Un amigo mío, que es un científico destacado y de verdadera calidad humana, sólo lee, al margen de su especialidad, ensayo e historia y me dice que no lee novelas porque es perder el tiempo (‘o eso siento yo’, apostilló). No comparto su opinión. Las buenas novelas concentran una experiencia rica en el decir y en la hondura de la vida que resulta aprovechable para el gobierno de nuestros días.
He leído estos días una novela escrita hace unos quince años por Paolo Giordano, un doctor en Física que ha escrito después otras; la última, Tasmania. Con la primera, La soledad de los números primos (Tusquets), obtuvo un notable éxito de ventas y grandes elogios de críticos relevantes. Me ha sorprendido que sea tan ensalzado, quizá porque refleja unas vidas que no saben salir de las trampas en que se inició su temprana existencia. No dudo de que contiene elementos biográficos del autor y que escribir esas páginas, ordenadas en una estructura particular, implica un esfuerzo por retratar y comprender decisiones tomadas, para dar paso a la cordura en su conciencia.

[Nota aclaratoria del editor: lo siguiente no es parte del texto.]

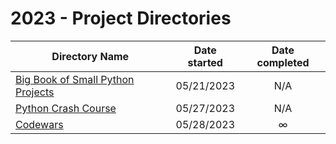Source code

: # 2023 - Project Directories

| Directory Name                                                          | Date started | Date completed  |
|-------------------------------------------------------------------------|:------------:|:---------------:|
| [Big Book of Small Python Projects](big_book_of_small_python_projects/) |  05/21/2023  |       N/A       |
| [Python Crash Course](python_crash_course/)                             |  05/27/2023  |       N/A       |
| [Codewars](codewars/)                                                   |  05/28/2023  |        ∞        |




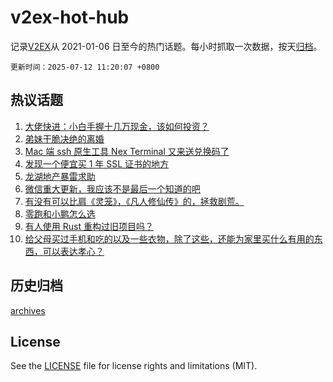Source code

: # v2ex-hot-hub

 记录[V2EX](https://www.v2ex.com/)从 2021-01-06 日至今的热门话题。每小时抓取一次数据，按天[归档](archives)。

`更新时间：2025-07-12 11:20:07 +0800`

## 热议话题

1. [大佬快进：小白手握十几万现金，该如何投资？](https://www.v2ex.com/t/1144520)
1. [弟妹干脆决绝的离婚](https://www.v2ex.com/t/1144632)
1. [Mac 端 ssh 原生工具 Nex Terminal 又来送兑换码了](https://www.v2ex.com/t/1144523)
1. [发现一个便宜买 1 年 SSL 证书的地方](https://www.v2ex.com/t/1144542)
1. [龙湖地产暴雷求助](https://www.v2ex.com/t/1144595)
1. [微信重大更新，我应该不是最后一个知道的吧](https://www.v2ex.com/t/1144537)
1. [有没有可以比肩《灵笼》，《凡人修仙传》的，拯救剧荒。](https://www.v2ex.com/t/1144569)
1. [零跑和小鹏怎么选](https://www.v2ex.com/t/1144532)
1. [有人使用 Rust 重构过旧项目吗？](https://www.v2ex.com/t/1144592)
1. [给父母买过手机和吃的以及一些衣物，除了这些，还能为家里买什么有用的东西，可以表达孝心？](https://www.v2ex.com/t/1144571)

## 历史归档

[archives](archives)

## License

See the [LICENSE](LICENSE) file for license rights and limitations (MIT).
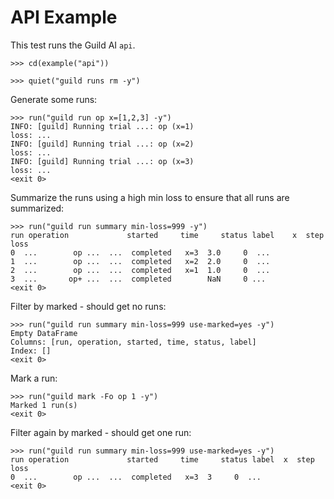 # API Example

This test runs the Guild AI `api`.

    >>> cd(example("api"))

    >>> quiet("guild runs rm -y")

Generate some runs:

    >>> run("guild run op x=[1,2,3] -y")
    INFO: [guild] Running trial ...: op (x=1)
    loss: ...
    INFO: [guild] Running trial ...: op (x=2)
    loss: ...
    INFO: [guild] Running trial ...: op (x=3)
    loss: ...
    <exit 0>

Summarize the runs using a high min loss to ensure that all runs are
summarized:

    >>> run("guild run summary min-loss=999 -y")
    run operation             started     time     status label    x  step      loss
    0  ...        op ...  ...  completed   x=3  3.0     0  ...
    1  ...        op ...  ...  completed   x=2  2.0     0  ...
    2  ...        op ...  ...  completed   x=1  1.0     0  ...
    3  ...       op+ ...  ...  completed        NaN     0 ...
    <exit 0>

Filter by marked - should get no runs:

    >>> run("guild run summary min-loss=999 use-marked=yes -y")
    Empty DataFrame
    Columns: [run, operation, started, time, status, label]
    Index: []
    <exit 0>

Mark a run:

    >>> run("guild mark -Fo op 1 -y")
    Marked 1 run(s)
    <exit 0>

Filter again by marked - should get one run:

    >>> run("guild run summary min-loss=999 use-marked=yes -y")
    run operation             started     time     status label  x  step      loss
    0  ...        op ...  ...  completed   x=3  3     0  ...
    <exit 0>
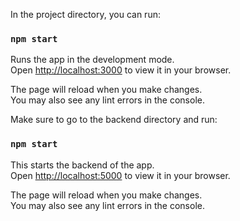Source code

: In the project directory, you can run:

### `npm start`

Runs the app in the development mode.\
Open [http://localhost:3000](http://localhost:3000) to view it in your browser.

The page will reload when you make changes.\
You may also see any lint errors in the console.

Make sure to go to the backend directory and run:
### `npm start`

This starts the backend of the app.\
Open [http://localhost:5000](http://localhost:5000) to view it in your browser.

The page will reload when you make changes.\
You may also see any lint errors in the console.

Vidas iniciadas con el peso de unas consecuencias, largamente incubadas, de las actitudes paternas hacia sus hijos. Rostros inexpresivos espiados sin remisión ni amor, cicatrices notables que se desconoce y en las que apenas se repara superficialmente. “Su secreto –se dice en esas páginas- tenía un nombre terrible, que se ceñía como nailon a sus pensamientos y los asfixiaba”. Odiaba que todo lo que hacía se le antojara irremediable y definitivo.
Con frecuencia, dos soledades se encuentran sin salir de su ensimismamiento; almas gemelas que continúan su trayectoria sin remedio y con la tristeza de las acciones fallidas. De ahí el título metafórico: ‘La soledad de los números primos’. Éstos son números naturales que sólo son divisibles por ellos mismos y por 1, el divisor universal. Y se llama números primos gemelos a los números primos que tienen una diferencia de dos unidades: así, 3 y 5; 5 y 7 (el 5 es, pues, gemelo con el 3 y el 7, que no lo son entre sí); 11 y 13; 17 y 19. Los números siempre dan juego. Hay números perfectos y amigables, entre otras clasificaciones. Digamos que en matemáticas se llama perfecto a un número que es igual a la suma de sus divisores distintos de él mismo. Lo es el 6 porque 1+2+3=6; el 28, porque 1+2+4+7+14= 28; igual ocurre con 496 y 8.128 (se ignora si hay o no una cantidad infinita de números perfectos). Todo esto está muy bien, ciertamente, e incluso puede resultar curioso. ¿Pero qué queremos decir de provecho?
El protagonista masculino de la novela reconocerá que fuera de su elemento matemático “era un perfecto inútil” y que “confiaba en sí mismo cada vez menos”. En su trabajo, tenía un compañero con el que compartía despacho y que, a pesar de comer juntos todos los días durante años, “ninguno de los dos habría sabido decir si eran amigos o simples colegas”. Unos vínculos muy frágiles e inciertos. “Les costaba trabajo hablar y pensar a la vez, como si las dos actividades se anularan mutualmente”.
En este texto se evocan los años de instituto y se señala que fueron para ambos, el chico y la chica, como “una herida abierta, tan profunda que no creían que fuera a cicatrizar jamás. Lo pasaron como de puntillas, él rechazando el mundo, ella sintiéndose rechazada por el mundo, lo que a fin de cuentas acabó pareciéndoles lo mismo. Habían trabado una amistad precaria y asimétrica, hecha de largas ausencias y muchos silencios”. Ciertamente desolador, ciertamente habitual.
No he encontrado en esta novela ninguna frase o reflexión que pueda emplearse como trampolín para elevarse a una vida mejor de la que se anda viviendo. Acaso se trata de eso, de retratar sin más un modo de estar en el mundo y de acoplarse a una triste y mediocre realidad. A pesar de todo lo cual, sigo creyendo que mi amigo científico no acierta al negarse a leer novelas.